- _EXERCISE_:
Nothing but the lines from the one containing "From Corollary 2, we" through the end of the material should be restated, and each exactly.

· · ·

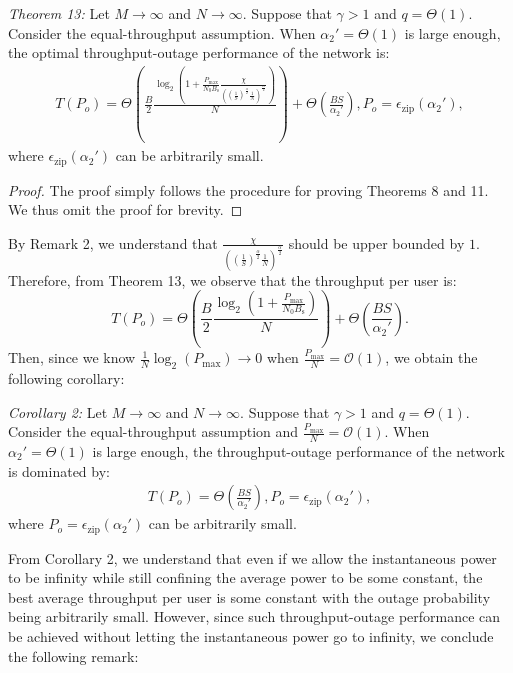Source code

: \documentclass[journal,draftclsnofoot,onecolumn,12pt,twoside]{IEEEtran}
\begin{document}
{\em Theorem 13:} Let $M\to\infty$ and $N\to\infty$. Suppose that $\gamma>1$ and $q=\Theta(1)$. Consider the equal-throughput assumption. When $\alpha_2'=\Theta(1)$ is large enough, the optimal throughput-outage performance of the network is:
\begin{equation}
\begin{aligned}
T(P_o)=\Theta\left(\frac{B}{2}\frac{\log_2\left(1+\frac{P_{\text{max}}}{N_0B_{\text{s}}}\frac{\chi}{\left(\left(\frac{1}{S}\right)^{\frac{\alpha}{2}}\frac{1}{N}\right)^\frac{\alpha}{2}}\right)}{N}\right)+\Theta\left(\frac{BS}{\alpha_2'}\right),P_o=\epsilon_{\text{zip}}(\alpha_2'),
\end{aligned}
\end{equation}
where $\epsilon_{\text{zip}}(\alpha_2')$ can be arbitrarily small. 
\begin{proof}
The proof simply follows the procedure for proving Theorems 8 and 11. We thus omit the proof for brevity.
\end{proof}

By Remark 2, we understand that $\frac{\chi}{\left(\left(\frac{1}{S}\right)^{\frac{\alpha}{2}}\frac{1}{N}\right)^\frac{\alpha}{2}}$ should be upper bounded by $1$. Therefore, from Theorem 13, we observe that the throughput per user is:
\begin{equation}
T(P_o)=\Theta\left(\frac{B}{2}\frac{\log_2\left(1+\frac{P_{\text{max}}}{N_0B_{\text{s}}}\right)}{N}\right)+\Theta\left(\frac{BS}{\alpha_2'}\right).
\end{equation}
Then, since we know $\frac{1}{N}\log_2\left(P_{\text{max}}\right)\to 0$ when $\frac{P_{\text{max}}}{N}=\mathcal{O}(1)$, we obtain the following corollary:

{\em Corollary 2:} Let $M\to\infty$ and $N\to\infty$. Suppose that $\gamma>1$ and $q=\Theta(1)$. Consider the equal-throughput assumption and $\frac{P_{\text{max}}}{N}=\mathcal{O}(1)$. When $\alpha_2'=\Theta(1)$ is large enough, the throughput-outage performance of the network is dominated by:
\begin{equation}
\begin{aligned}
T(P_o)=\Theta\left(\frac{BS}{\alpha_2'}\right),P_o=\epsilon_{\text{zip}}(\alpha_2'),
\end{aligned}
\end{equation}
where $P_o=\epsilon_{\text{zip}}(\alpha_2')$ can be arbitrarily small. 

From Corollary 2, we understand that even if we allow the instantaneous power to be infinity while still confining the average power to be some constant, the best average throughput per user is some constant with the outage probability being arbitrarily small. However, since such throughput-outage performance can be achieved without letting the instantaneous power go to infinity, we conclude the following remark:
\end{document}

· · ·

- _THE ANSWER_:
From Corollary 2, we understand that even if we allow the instantaneous power to be infinity while still confining the average power to be some constant, the best average throughput per user is some constant with the outage probability being arbitrarily small. However, since such throughput-outage performance can be achieved without letting the instantaneous power go to infinity, we conclude the following remark:
\end{document}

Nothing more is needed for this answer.